Provided data START

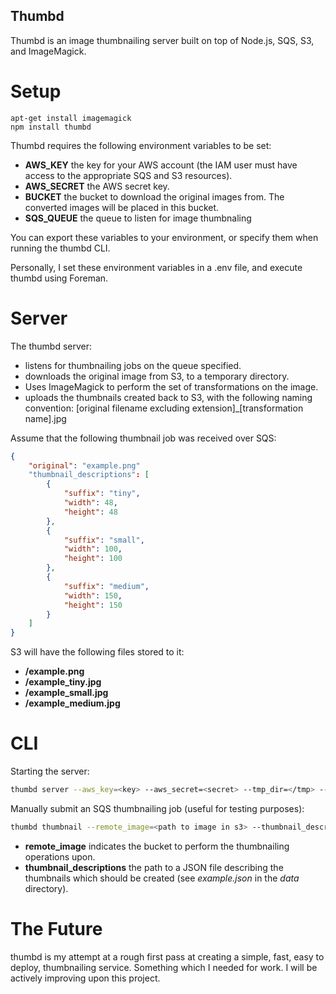 Thumbd
------

Thumbd is an image thumbnailing server built on top of Node.js, SQS, S3, and ImageMagick.

Setup
=====

```
apt-get install imagemagick
npm install thumbd
```

Thumbd requires the following environment variables to be set:

* **AWS_KEY** the key for your AWS account (the IAM user must have access to the appropriate SQS and S3 resources).
* **AWS_SECRET** the AWS secret key.
* **BUCKET** the bucket to download the original images from. The converted images will be placed in this bucket.
* **SQS_QUEUE** the queue to listen for image thumbnaling

You can export these variables to your environment, or specify them when running the thumbd CLI.

Personally, I set these environment variables in a .env file, and execute thumbd using Foreman.

Server
======

The thumbd server:

* listens for thumbnailing jobs on the queue specified.
* downloads the original image from S3, to a temporary directory.
* Uses ImageMagick to perform the set of transformations on the image.
* uploads the thumbnails created back to S3, with the following naming convention: [original filename excluding extension]\_[transformation name].jpg
	
Assume that the following thumbnail job was received over SQS:

```json
{
	"original": "example.png"
	"thumbnail_descriptions": [
		{
			"suffix": "tiny",
			"width": 48,
			"height": 48
		},
		{
			"suffix": "small",
			"width": 100,
			"height": 100
		},
		{
			"suffix": "medium",
			"width": 150,
			"height": 150
		}
	]
}
```

S3 will have the following files stored to it:

* **/example.png**
* **/example\_tiny.jpg**
* **/example\_small.jpg**
* **/example\_medium.jpg**

CLI
===

Starting the server:

```bash
thumbd server --aws_key=<key> --aws_secret=<secret> --tmp_dir=</tmp> --sqs_queue=<sqs queue name> --bucket=<s3 thumbnail bucket>
```

Manually submit an SQS thumbnailing job (useful for testing purposes):

```bash
thumbd thumbnail --remote_image=<path to image in s3> --thumbnail_descriptions=<path to thumbnail description JSON file> --aws_key=<key> --aws_secret=<secret> --sqs_queue=<sqs queue name>
```

* **remote_image** indicates the bucket to perform the thumbnailing operations upon.
* **thumbnail_descriptions** the path to a JSON file describing the thumbnails which should be created (see _example.json_ in the _data_ directory).

The Future
==========

thumbd is my attempt at a rough first pass at creating a simple, fast, easy to deploy, thumbnailing service. Something which I needed for work. I will be actively improving upon this project.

Provided data END

> **The problem**:
Write out the lines of the material above exactly, from its first line through the line that contains "and S3 resources).", so that no picture appears in the copy.

> **Exercise output**:
 Thumbd
------

Thumbd is an image thumbnailing server built on top of Node.js, SQS, S3, and ImageMagick.

Setup
=====

```
apt-get install imagemagick
npm install thumbd
```

Thumbd requires the following environment variables to be set:

* **AWS_KEY** the key for your AWS account (the IAM user must have access to the appropriate SQS and S3 resources).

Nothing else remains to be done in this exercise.